6. Why is the the travel not named in the poem?
Ans: Walter de la Mare in his poem does not say who the traveler was or from where he came to the deserted house nor does he tell us anything about his errands. These are matters left wholly to our surmise. We are only told that the traveler had grey eyes. It appears that the world of reality is represented by the traveler on horseback. He serves as a link between between the two worlds – the world of reality and the supernatural world.
Everything is intentionally left vague to create an air of mystery and wonder about him. Perhaps the traveler represents the human spirit who seeks from age to age, to free itself from the intolerable bondage of his own civilization. He is not a particular man.
7. How is the house described in the poem The Listeners?

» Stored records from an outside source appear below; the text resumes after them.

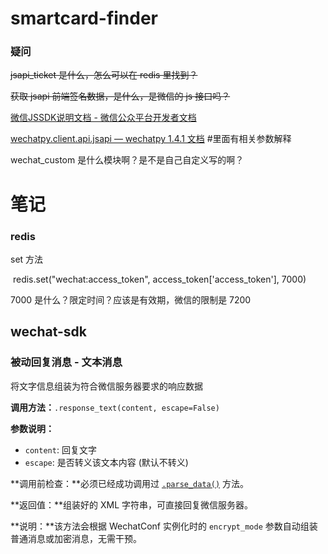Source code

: # smartcard-finder

### 疑问

~~jsapi_ticket 是什么，怎么可以在 redis 里找到？~~

~~获取 jsapi 前端签名数据，是什么，是微信的 js 接口吗？~~

[微信JSSDK说明文档 - 微信公众平台开发者文档](http://mp.weixin.qq.com/wiki/7/aaa137b55fb2e0456bf8dd9148dd613f.html)

[wechatpy.client.api.jsapi — wechatpy 1.4.1 文档](http://docs.wechatpy.org/zh_CN/master/_modules/wechatpy/client/api/jsapi.html) #里面有相关参数解释



wechat_custom 是什么模块啊？是不是自己自定义写的啊？

# 笔记

### redis

set 方法

​    redis.set("wechat:access_token", access_token['access_token'], 7000)

7000 是什么？限定时间？应该是有效期，微信的限制是 7200



## wechat-sdk

### 被动回复消息 - 文本消息

将文字信息组装为符合微信服务器要求的响应数据

**调用方法：**`.response_text(content, escape=False)`

**参数说明：**

- `content`: 回复文字
- `escape`: 是否转义该文本内容 (默认不转义)

**调用前检查：**必须已经成功调用过 [`.parse_data()`](https://wechat-sdk.doraemonext.com/official/message/#xml) 方法。

**返回值：**组装好的 XML 字符串，可直接回复微信服务器。

**说明：**该方法会根据 WechatConf 实例化时的 `encrypt_mode` 参数自动组装普通消息或加密消息，无需干预。

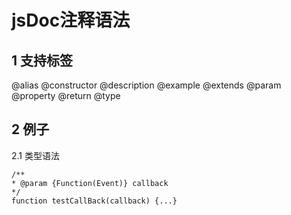 # jsDoc注释语法


## 1 支持标签

@alias
@constructor
@description
@example
@extends
@param
@property
@return
@type

## 2 例子

2.1 类型语法

    /**
    * @param {Function(Event)} callback
    */
    function testCallBack(callback) {...}
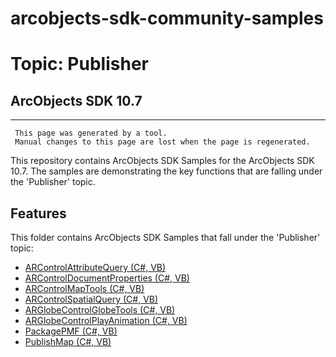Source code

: # arcobjects-sdk-community-samples 
# Topic: Publisher
## ArcObjects SDK 10.7  

----------
     This page was generated by a tool.
     Manual changes to this page are lost when the page is regenerated.

This repository contains ArcObjects SDK Samples for the ArcObjects SDK 10.7.  The samples are demonstrating the key functions that are falling under the 'Publisher' topic.  


## Features

This folder contains ArcObjects SDK Samples that fall under the 'Publisher' topic:

* [ARControlAttributeQuery (C#, VB)](../../../../tree/master/Net/Publisher/ARControlAttributeQuery)  
* [ARControlDocumentProperties (C#, VB)](../../../../tree/master/Net/Publisher/ARControlDocumentProperties)  
* [ARControlMapTools (C#, VB)](../../../../tree/master/Net/Publisher/ARControlMapTools)  
* [ARControlSpatialQuery (C#, VB)](../../../../tree/master/Net/Publisher/ARControlSpatialQuery)  
* [ARGlobeControlGlobeTools (C#, VB)](../../../../tree/master/Net/Publisher/ARGlobeControlGlobeTools)  
* [ARGlobeControlPlayAnimation (C#, VB)](../../../../tree/master/Net/Publisher/ARGlobeControlPlayAnimation)  
* [PackagePMF (C#, VB)](../../../../tree/master/Net/Publisher/PackagePMF)  
* [PublishMap (C#, VB)](../../../../tree/master/Net/Publisher/PublishMap)  


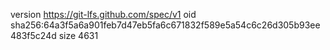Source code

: version https://git-lfs.github.com/spec/v1
oid sha256:64a3f5a6a901feb7d47eb5fa6c671832f589e5a54c6c26d305b93ee483f5c24d
size 4631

Ans: The house where the traveler went to keep his word was lonely and desolate. It was inhabited by a crowd of ghosts. The house was old-fashioned and had a tower. It was two-storeyed house. It stood in the heart of the forest. It was a very old and ruined one, thickly overgrown with the clustering leaves of wild climbing plants. The branches of its trees touched its outer walls. The window frames on the upstair of it were overgrown with leaves of the plants.
8. Why did the traveler stood perplexed and still?
Ans: Coming to the ruined and deserted house, the traveler asked if there was anybody there. To his utter surprise, he failed to elicit any answer from the inhabitants of the house. The traveler stood at the door outside the house silent and motionless as he was puzzled at no one’s response to his call. Apparently, he expected response to his calls. He must have come to keep an appointment.